INFORMATION PROVIDED below:

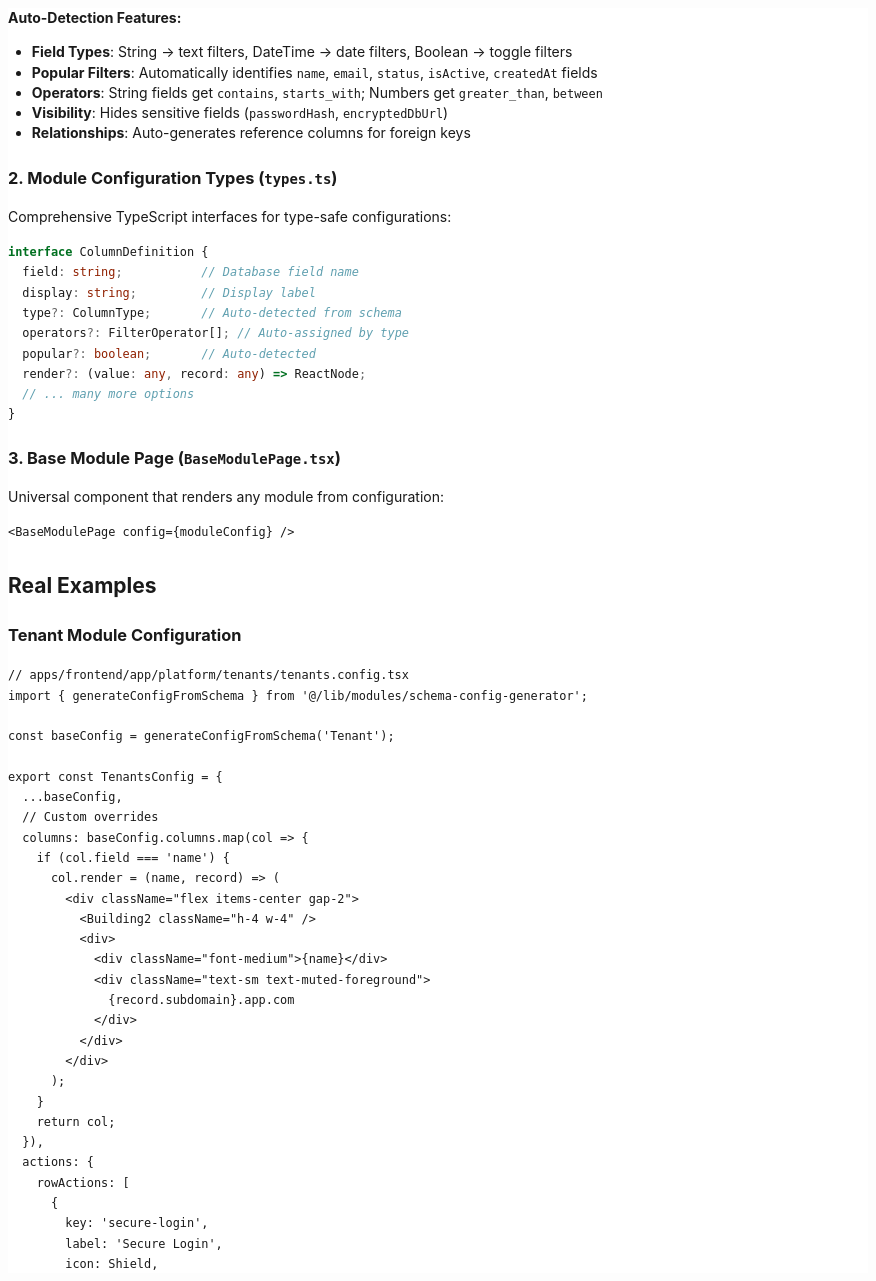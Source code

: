 **Auto-Detection Features:**
- **Field Types**: String → text filters, DateTime → date filters, Boolean → toggle filters
- **Popular Filters**: Automatically identifies `name`, `email`, `status`, `isActive`, `createdAt` fields
- **Operators**: String fields get `contains`, `starts_with`; Numbers get `greater_than`, `between`
- **Visibility**: Hides sensitive fields (`passwordHash`, `encryptedDbUrl`)
- **Relationships**: Auto-generates reference columns for foreign keys

### 2. Module Configuration Types (`types.ts`)
Comprehensive TypeScript interfaces for type-safe configurations:

```typescript
interface ColumnDefinition {
  field: string;           // Database field name
  display: string;         // Display label
  type?: ColumnType;       // Auto-detected from schema
  operators?: FilterOperator[]; // Auto-assigned by type
  popular?: boolean;       // Auto-detected
  render?: (value: any, record: any) => ReactNode;
  // ... many more options
}
```

### 3. Base Module Page (`BaseModulePage.tsx`)
Universal component that renders any module from configuration:

```tsx
<BaseModulePage config={moduleConfig} />
```

## Real Examples

### Tenant Module Configuration
```tsx
// apps/frontend/app/platform/tenants/tenants.config.tsx
import { generateConfigFromSchema } from '@/lib/modules/schema-config-generator';

const baseConfig = generateConfigFromSchema('Tenant');

export const TenantsConfig = {
  ...baseConfig,
  // Custom overrides
  columns: baseConfig.columns.map(col => {
    if (col.field === 'name') {
      col.render = (name, record) => (
        <div className="flex items-center gap-2">
          <Building2 className="h-4 w-4" />
          <div>
            <div className="font-medium">{name}</div>
            <div className="text-sm text-muted-foreground">
              {record.subdomain}.app.com
            </div>
          </div>
        </div>
      );
    }
    return col;
  }),
  actions: {
    rowActions: [
      {
        key: 'secure-login',
        label: 'Secure Login',
        icon: Shield,
```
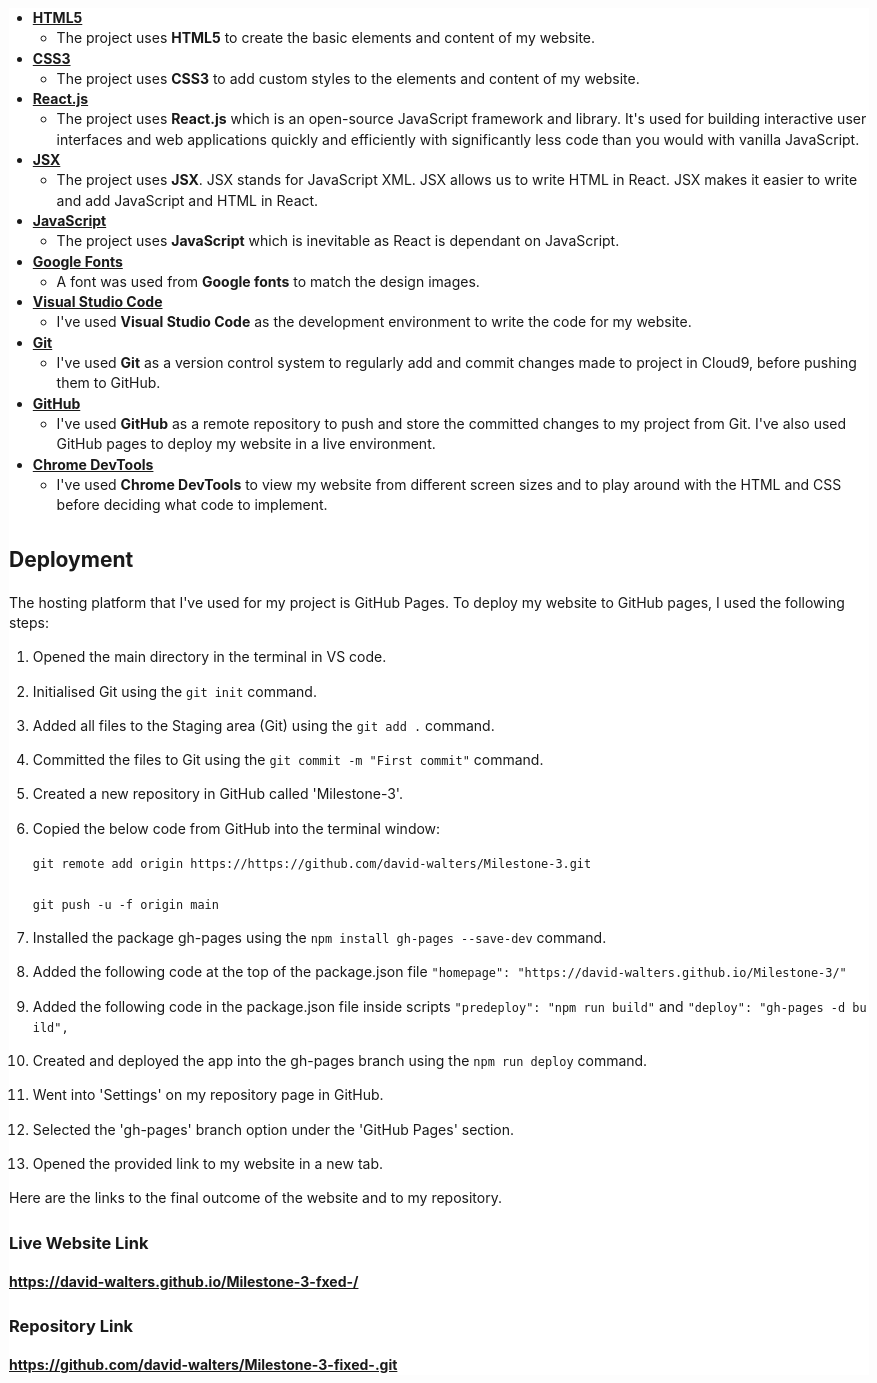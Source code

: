 - [**HTML5**](https://developer.mozilla.org/en-US/docs/Web/Guide/HTML/HTML5)
  - The project uses **HTML5** to create the basic elements and content of my website.
- [**CSS3**](https://developer.mozilla.org/en-US/docs/Web/CSS/CSS3)
  - The project uses **CSS3** to add custom styles to the elements and content of my website.
- [**React.js**](https://reactjs.org/)
  - The project uses **React.js** which is an open-source JavaScript framework and library. It's used for building interactive user interfaces and web applications quickly and efficiently with significantly less code than you would with vanilla JavaScript.
- [**JSX**](https://reactjs.org/docs/introducing-jsx.html)
  - The project uses **JSX**. JSX stands for JavaScript XML. JSX allows us to write HTML in React. JSX makes it easier to write and add JavaScript and HTML in React.
- [**JavaScript**](https://www.javascript.com/)
  - The project uses **JavaScript** which is inevitable as React is dependant on JavaScript.
- [**Google Fonts**](https://fonts.google.com/)
  - A font was used from **Google fonts** to match the design images.
- [**Visual Studio Code**](https://code.visualstudio.com/)
  - I've used **Visual Studio Code** as the development environment to write the code for my website.
- [**Git**](https://git-scm.com/)
  - I've used **Git** as a version control system to regularly add and commit changes made to project in Cloud9, before pushing them to GitHub.
- [**GitHub**](https://github.com/)
  - I've used **GitHub** as a remote repository to push and store the committed changes to my project from Git. I've also used GitHub pages to deploy my website in a live environment.
- [**Chrome DevTools**](https://developer.chrome.com/docs/devtools/)
  - I've used **Chrome DevTools** to view my website from different screen sizes and to play around with the HTML and CSS before deciding what code to implement.

## Deployment

The hosting platform that I've used for my project is GitHub Pages. To deploy my website to GitHub pages, I used the following steps:

1. Opened the main directory in the terminal in VS code.
2. Initialised Git using the `git init` command.
3. Added all files to the Staging area (Git) using the `git add .` command.
4. Committed the files to Git using the `git commit -m "First commit"` command.
5. Created a new repository in GitHub called 'Milestone-3'.
6. Copied the below code from GitHub into the terminal window:

   ```
   git remote add origin https://https://github.com/david-walters/Milestone-3.git

   git push -u -f origin main

   ```

7. Installed the package gh-pages using the `npm install gh-pages --save-dev` command.
8. Added the following code at the top of the package.json file `"homepage": "https://david-walters.github.io/Milestone-3/"`
9. Added the following code in the package.json file inside scripts `"predeploy": "npm run build"`
   and `"deploy": "gh-pages -d build",`
10. Created and deployed the app into the gh-pages branch using the `npm run deploy` command.
11. Went into 'Settings' on my repository page in GitHub.
12. Selected the 'gh-pages' branch option under the 'GitHub Pages' section.
13. Opened the provided link to my website in a new tab.

Here are the links to the final outcome of the website and to my repository.

### Live Website Link

**https://david-walters.github.io/Milestone-3-fxed-/**

### Repository Link

**https://github.com/david-walters/Milestone-3-fixed-.git**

End of INFORMATION PROVIDED.

Set down exactly the lines running from the beginning of the entries above to the line that contains "- **Visibility**: Hides", including both, and leave out pictures.

Source code

: **Auto-Detection Features:**
- **Field Types**: String → text filters, DateTime → date filters, Boolean → toggle filters
- **Popular Filters**: Automatically identifies `name`, `email`, `status`, `isActive`, `createdAt` fields
- **Operators**: String fields get `contains`, `starts_with`; Numbers get `greater_than`, `between`
- **Visibility**: Hides sensitive fields (`passwordHash`, `encryptedDbUrl`)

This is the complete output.